§ **Assigned task**:
Each line of the records below that contains "connection" needs to be copied.

§ **Raw data**:
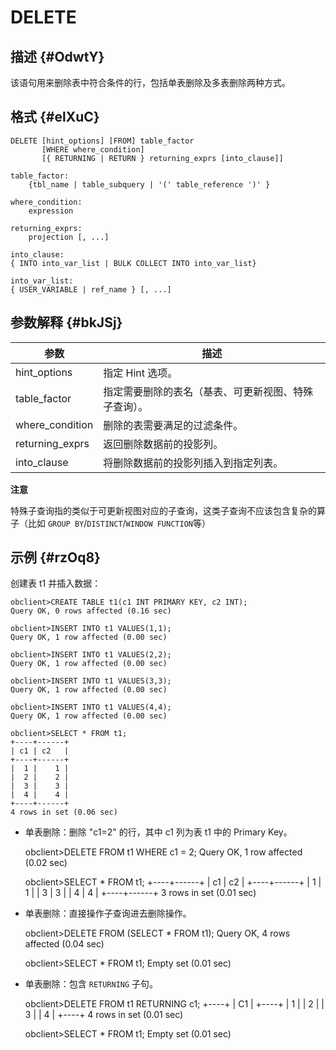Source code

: DELETE 
===========================



描述 {#OdwtY}
-----------

该语句用来删除表中符合条件的行，包括单表删除及多表删除两种方式。

格式 {#elXuC}
-----------

    DELETE [hint_options] [FROM] table_factor   
           [WHERE where_condition]
           [{ RETURNING | RETURN } returning_exprs [into_clause]]
     
    table_factor:
        {tbl_name | table_subquery | '(' table_reference ')' }
        
    where_condition:
        expression
        
    returning_exprs:
        projection [, ...]
     
    into_clause: 
    { INTO into_var_list | BULK COLLECT INTO into_var_list}
    
    into_var_list:
    { USER_VARIABLE | ref_name } [, ...]
     



参数解释 {#bkJSj}
-------------



|       参数        |             描述             |
|-----------------|----------------------------|
| hint_options    | 指定 Hint 选项。                |
| table_factor    | 指定需要删除的表名（基表、可更新视图、特殊子查询）。 |
| where_condition | 删除的表需要满足的过滤条件。             |
| returning_exprs | 返回删除数据前的投影列。               |
| into_clause     | 将删除数据前的投影列插入到指定列表。         |


**注意**



特殊子查询指的类似于可更新视图对应的子查询，这类子查询不应该包含复杂的算子（比如 `GROUP BY`/`DISTINCT`/`WINDOW FUNCTION`等）

示例 {#rzOq8}
-----------

创建表 t1 并插入数据：

    obclient>CREATE TABLE t1(c1 INT PRIMARY KEY, c2 INT);
    Query OK, 0 rows affected (0.16 sec)
    
    obclient>INSERT INTO t1 VALUES(1,1);
    Query OK, 1 row affected (0.00 sec)
    
    obclient>INSERT INTO t1 VALUES(2,2);
    Query OK, 1 row affected (0.00 sec)
    
    obclient>INSERT INTO t1 VALUES(3,3);
    Query OK, 1 row affected (0.00 sec)
    
    obclient>INSERT INTO t1 VALUES(4,4);
    Query OK, 1 row affected (0.00 sec)
    
    obclient>SELECT * FROM t1;
    +----+------+
    | c1 | c2   |
    +----+------+
    |  1 |    1 |
    |  2 |    2 |
    |  3 |    3 |
    |  4 |    4 |
    +----+------+
    4 rows in set (0.06 sec)



* 单表删除：删除 "c1=2" 的行，其中 c1 列为表 t1 中的 Primary Key。

  




    obclient>DELETE FROM t1 WHERE c1 = 2;
    Query OK, 1 row affected (0.02 sec)
    
    obclient>SELECT * FROM t1;
    +----+------+
    | c1 | c2   |
    +----+------+
    |  1 |    1 |
    |  3 |    3 |
    |  4 |    4 |
    +----+------+
    3 rows in set (0.01 sec)



* 单表删除：直接操作子查询进去删除操作。

  




    obclient>DELETE FROM (SELECT * FROM t1);
    Query OK, 4 rows affected (0.04 sec)
    
    obclient>SELECT * FROM t1;
    Empty set (0.01 sec)



* 单表删除：包含 `RETURNING` 子句。

  




    obclient>DELETE FROM t1 RETURNING c1;
    +----+
    | C1 |
    +----+
    |  1 |
    |  2 |
    |  3 |
    |  4 |
    +----+
    4 rows in set (0.01 sec)
    
    obclient>SELECT * FROM t1;
    Empty set (0.01 sec)


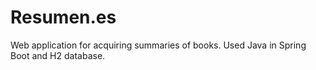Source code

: # Resumen.es
Web application for acquiring summaries of books. Used Java in Spring Boot and H2 database.
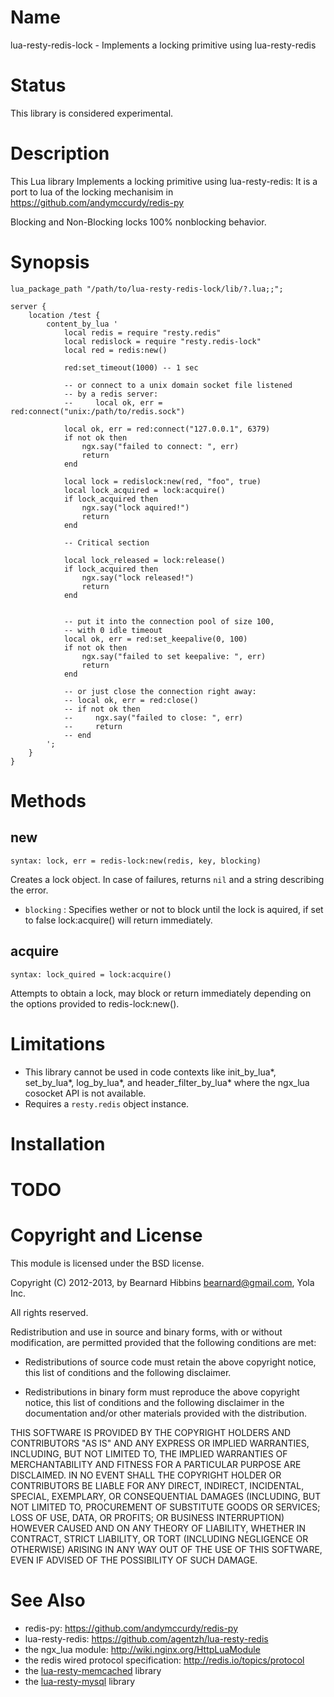 Name
====

lua-resty-redis-lock - Implements a locking primitive using lua-resty-redis

Status
======

This library is considered experimental.

Description
===========

This Lua library Implements a locking primitive using lua-resty-redis:
It is a port to lua of the locking mechanisim in https://github.com/andymccurdy/redis-py

Blocking and Non-Blocking locks
100% nonblocking behavior.

Synopsis
========

    lua_package_path "/path/to/lua-resty-redis-lock/lib/?.lua;;";

    server {
        location /test {
            content_by_lua '
                local redis = require "resty.redis"
                local redislock = require "resty.redis-lock"
                local red = redis:new()

                red:set_timeout(1000) -- 1 sec

                -- or connect to a unix domain socket file listened
                -- by a redis server:
                --     local ok, err = red:connect("unix:/path/to/redis.sock")

                local ok, err = red:connect("127.0.0.1", 6379)
                if not ok then
                    ngx.say("failed to connect: ", err)
                    return
                end

                local lock = redislock:new(red, "foo", true)
                local lock_acquired = lock:acquire()
                if lock_acquired then
                    ngx.say("lock aquired!")
                    return
                end
   
                -- Critical section
 
                local lock_released = lock:release()
                if lock_acquired then
                    ngx.say("lock released!")
                    return
                end
                

                -- put it into the connection pool of size 100,
                -- with 0 idle timeout
                local ok, err = red:set_keepalive(0, 100)
                if not ok then
                    ngx.say("failed to set keepalive: ", err)
                    return
                end

                -- or just close the connection right away:
                -- local ok, err = red:close()
                -- if not ok then
                --     ngx.say("failed to close: ", err)
                --     return
                -- end
            ';
        }
    }

Methods
=======

new
---
`syntax: lock, err = redis-lock:new(redis, key, blocking)`

Creates a lock object. In case of failures, returns `nil` and a string describing the error.
* `blocking`
: Specifies wether or not to block until the lock is aquired, if set to false lock:acquire() will return immediately.

acquire
-------
`syntax: lock_quired = lock:acquire()`


Attempts to obtain a lock, may block or return immediately depending on the options provided to redis-lock:new().

Limitations
===========

* This library cannot be used in code contexts like init_by_lua*, set_by_lua*, log_by_lua*, and
header_filter_by_lua* where the ngx_lua cosocket API is not available.
* Requires a `resty.redis` object instance.

Installation
============


TODO
====



Copyright and License
=====================

This module is licensed under the BSD license.

Copyright (C) 2012-2013, by Bearnard Hibbins <bearnard@gmail.com>, Yola Inc.

All rights reserved.

Redistribution and use in source and binary forms, with or without modification, are permitted provided that the following conditions are met:

* Redistributions of source code must retain the above copyright notice, this list of conditions and the following disclaimer.

* Redistributions in binary form must reproduce the above copyright notice, this list of conditions and the following disclaimer in the documentation and/or other materials provided with the distribution.

THIS SOFTWARE IS PROVIDED BY THE COPYRIGHT HOLDERS AND CONTRIBUTORS "AS IS" AND ANY EXPRESS OR IMPLIED WARRANTIES, INCLUDING, BUT NOT LIMITED TO, THE IMPLIED WARRANTIES OF MERCHANTABILITY AND FITNESS FOR A PARTICULAR PURPOSE ARE DISCLAIMED. IN NO EVENT SHALL THE COPYRIGHT HOLDER OR CONTRIBUTORS BE LIABLE FOR ANY DIRECT, INDIRECT, INCIDENTAL, SPECIAL, EXEMPLARY, OR CONSEQUENTIAL DAMAGES (INCLUDING, BUT NOT LIMITED TO, PROCUREMENT OF SUBSTITUTE GOODS OR SERVICES; LOSS OF USE, DATA, OR PROFITS; OR BUSINESS INTERRUPTION) HOWEVER CAUSED AND ON ANY THEORY OF LIABILITY, WHETHER IN CONTRACT, STRICT LIABILITY, OR TORT (INCLUDING NEGLIGENCE OR OTHERWISE) ARISING IN ANY WAY OUT OF THE USE OF THIS SOFTWARE, EVEN IF ADVISED OF THE POSSIBILITY OF SUCH DAMAGE.

See Also
========
* redis-py: https://github.com/andymccurdy/redis-py
* lua-resty-redis: https://github.com/agentzh/lua-resty-redis
* the ngx_lua module: http://wiki.nginx.org/HttpLuaModule
* the redis wired protocol specification: http://redis.io/topics/protocol
* the [lua-resty-memcached](https://github.com/agentzh/lua-resty-memcached) library
* the [lua-resty-mysql](https://github.com/agentzh/lua-resty-mysql) library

§ **Result of the task**:
                -- put it into the connection pool of size 100,
                -- or just close the connection right away:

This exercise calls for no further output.